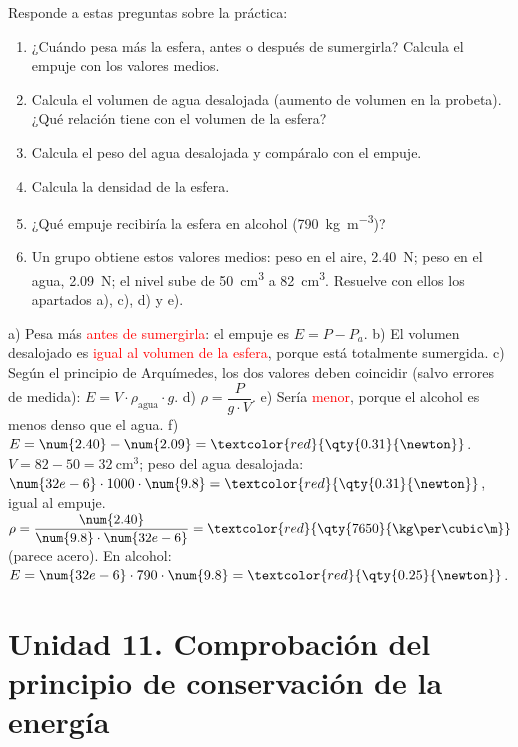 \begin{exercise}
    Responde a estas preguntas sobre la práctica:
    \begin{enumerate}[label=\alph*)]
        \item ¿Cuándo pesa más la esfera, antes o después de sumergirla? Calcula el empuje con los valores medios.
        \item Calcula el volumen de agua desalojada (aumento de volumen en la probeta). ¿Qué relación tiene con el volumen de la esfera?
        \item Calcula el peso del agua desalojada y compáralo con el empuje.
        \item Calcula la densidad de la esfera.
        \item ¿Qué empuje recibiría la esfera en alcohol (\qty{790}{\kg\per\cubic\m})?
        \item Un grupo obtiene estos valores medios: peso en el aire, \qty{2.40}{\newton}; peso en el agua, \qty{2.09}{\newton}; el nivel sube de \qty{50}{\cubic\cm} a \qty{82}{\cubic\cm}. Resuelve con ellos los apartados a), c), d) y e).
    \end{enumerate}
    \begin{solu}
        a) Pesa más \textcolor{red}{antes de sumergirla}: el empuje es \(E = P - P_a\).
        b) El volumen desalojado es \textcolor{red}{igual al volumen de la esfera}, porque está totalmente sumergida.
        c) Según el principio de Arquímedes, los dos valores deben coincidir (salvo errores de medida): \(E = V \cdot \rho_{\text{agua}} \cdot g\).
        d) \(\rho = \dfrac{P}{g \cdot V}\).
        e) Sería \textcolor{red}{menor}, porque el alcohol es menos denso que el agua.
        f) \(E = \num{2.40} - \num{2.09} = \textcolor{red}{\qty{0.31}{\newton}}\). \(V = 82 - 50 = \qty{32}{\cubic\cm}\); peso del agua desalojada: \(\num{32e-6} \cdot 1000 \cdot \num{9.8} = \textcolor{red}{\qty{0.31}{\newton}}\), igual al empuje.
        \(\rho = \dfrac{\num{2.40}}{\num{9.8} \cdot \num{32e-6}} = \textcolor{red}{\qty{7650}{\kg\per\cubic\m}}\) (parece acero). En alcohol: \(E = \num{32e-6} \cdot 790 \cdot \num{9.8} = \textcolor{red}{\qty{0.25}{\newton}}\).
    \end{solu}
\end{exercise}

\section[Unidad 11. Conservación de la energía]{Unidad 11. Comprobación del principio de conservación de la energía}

- - - -

Work request: Nothing but the records, copied exactly and stripped of pictures, should be returned.

Answer to the exercise:
 \begin{exercise}
    Responde a estas preguntas sobre la práctica:
    \begin{enumerate}[label=\alph*)]
        \item ¿Cuándo pesa más la esfera, antes o después de sumergirla? Calcula el empuje con los valores medios.
        \item Calcula el volumen de agua desalojada (aumento de volumen en la probeta). ¿Qué relación tiene con el volumen de la esfera?
        \item Calcula el peso del agua desalojada y compáralo con el empuje.
        \item Calcula la densidad de la esfera.
        \item ¿Qué empuje recibiría la esfera en alcohol (\qty{790}{\kg\per\cubic\m})?
        \item Un grupo obtiene estos valores medios: peso en el aire, \qty{2.40}{\newton}; peso en el agua, \qty{2.09}{\newton}; el nivel sube de \qty{50}{\cubic\cm} a \qty{82}{\cubic\cm}. Resuelve con ellos los apartados a), c), d) y e).
    \end{enumerate}
    \begin{solu}
        a) Pesa más \textcolor{red}{antes de sumergirla}: el empuje es \(E = P - P_a\).
        b) El volumen desalojado es \textcolor{red}{igual al volumen de la esfera}, porque está totalmente sumergida.
        c) Según el principio de Arquímedes, los dos valores deben coincidir (salvo errores de medida): \(E = V \cdot \rho_{\text{agua}} \cdot g\).
        d) \(\rho = \dfrac{P}{g \cdot V}\).
        e) Sería \textcolor{red}{menor}, porque el alcohol es menos denso que el agua.
        f) \(E = \num{2.40} - \num{2.09} = \textcolor{red}{\qty{0.31}{\newton}}\). \(V = 82 - 50 = \qty{32}{\cubic\cm}\); peso del agua desalojada: \(\num{32e-6} \cdot 1000 \cdot \num{9.8} = \textcolor{red}{\qty{0.31}{\newton}}\), igual al empuje.
        \(\rho = \dfrac{\num{2.40}}{\num{9.8} \cdot \num{32e-6}} = \textcolor{red}{\qty{7650}{\kg\per\cubic\m}}\) (parece acero). En alcohol: \(E = \num{32e-6} \cdot 790 \cdot \num{9.8} = \textcolor{red}{\qty{0.25}{\newton}}\).
    \end{solu}
\end{exercise}

\section[Unidad 11. Conservación de la energía]{Unidad 11. Comprobación del principio de conservación de la energía}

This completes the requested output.